Poetry, chapbook, 36 pages, from Bottlecap Features.
A Postmodern Exit is a self-reflexive chapbook composed in both reflection and streams of consciousness, blurring the lines between memory and presence. The autobiographical collection reads as a testament to the tribulations of the coming of age experience today, a epoch defined by the necessity to leave the precedents of the postmodern world for a new collective state of redefinition: metamodernism. In this context of cultural change, there is a requirement to first know thyself in the particular, and thus the poems are explorations of identity.
Upon self-awareness, there is a need to connect the micro to the macro, or the personal to the collective. The poet relates the grand notion of history which contains anything that is human to his own particular experiences by abstracting how happenings in time and space relate to whatever is timeless and boundless. In this search, the poems of the shared environment, whether local or global for the wandering writer, are ongoing points of insight towards an evolving interpersonal world. This oscillation of perspectives can only be reconciled through the unitary perspective of natural law.

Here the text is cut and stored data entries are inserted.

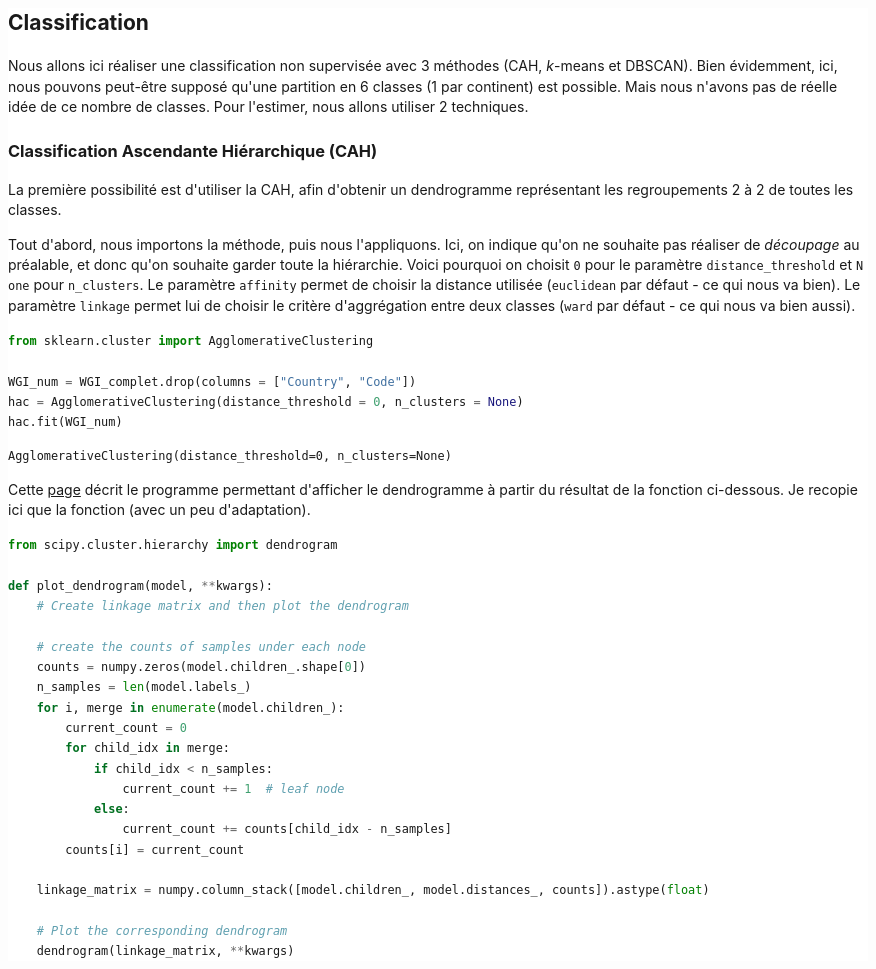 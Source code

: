 


```python

```

## Classification

Nous allons ici réaliser une classification non supervisée avec 3 méthodes (CAH, $k$-means et DBSCAN). Bien évidemment, ici, nous pouvons peut-être supposé qu'une partition en 6 classes (1 par continent) est possible. Mais nous n'avons pas de réelle idée de ce nombre de classes. Pour l'estimer, nous allons utiliser 2 techniques.

### Classification Ascendante Hiérarchique (CAH)

La première possibilité est d'utiliser la CAH, afin d'obtenir un dendrogramme représentant les regroupements 2 à 2 de toutes les classes. 

Tout d'abord, nous importons la méthode, puis nous l'appliquons. Ici, on indique qu'on ne souhaite pas réaliser de *découpage* au préalable, et donc qu'on souhaite garder toute la hiérarchie. Voici pourquoi on choisit `0` pour le paramètre `distance_threshold` et `None` pour `n_clusters`. Le paramètre `affinity` permet de choisir la distance utilisée (`euclidean` par défaut - ce qui nous va bien). Le paramètre `linkage` permet lui de choisir le critère d'aggrégation entre deux classes (`ward` par défaut - ce qui nous va bien aussi).


```python
from sklearn.cluster import AgglomerativeClustering

WGI_num = WGI_complet.drop(columns = ["Country", "Code"])
hac = AgglomerativeClustering(distance_threshold = 0, n_clusters = None)
hac.fit(WGI_num)
```




    AgglomerativeClustering(distance_threshold=0, n_clusters=None)



Cette [page](https://scikit-learn.org/stable/auto_examples/cluster/plot_agglomerative_dendrogram.html#sphx-glr-auto-examples-cluster-plot-agglomerative-dendrogram-py) décrit le programme permettant d'afficher le dendrogramme à partir du résultat de la fonction ci-dessous. Je recopie ici que la fonction (avec un peu d'adaptation).


```python
from scipy.cluster.hierarchy import dendrogram

def plot_dendrogram(model, **kwargs):
    # Create linkage matrix and then plot the dendrogram

    # create the counts of samples under each node
    counts = numpy.zeros(model.children_.shape[0])
    n_samples = len(model.labels_)
    for i, merge in enumerate(model.children_):
        current_count = 0
        for child_idx in merge:
            if child_idx < n_samples:
                current_count += 1  # leaf node
            else:
                current_count += counts[child_idx - n_samples]
        counts[i] = current_count

    linkage_matrix = numpy.column_stack([model.children_, model.distances_, counts]).astype(float)

    # Plot the corresponding dendrogram
    dendrogram(linkage_matrix, **kwargs)
```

This perspective allows for multiplicity, and thus all things sincerely felt or understood become real, something beyond true and false.
While the poems are written from a lens of self-discovery through the tool of awareness, the ultimate goal of writing them was therapy. The writing process was a sequential act of awareness, acceptance, and finally letting go. For the sake of healing in light of trauma recovery, creating distance between the poems and the poet despite the innate connection allows both to stand on their own more fully. The poems attest to the power of good art in the fullest, ideal sense, something which must be true like light and inherently moral, for such is beautiful. And the poet may thus be firmly authentic, as a part of nature, something which is free and conscious.
Hunter Kettering is an emerging poet and advocate for the healing arts across all mediums and modalities, presently living and working as a fine arts gallerist in Jackson, Wyoming. He studied history at Claremont McKenna College and continues to write, being inspired by the natural world and its beauty.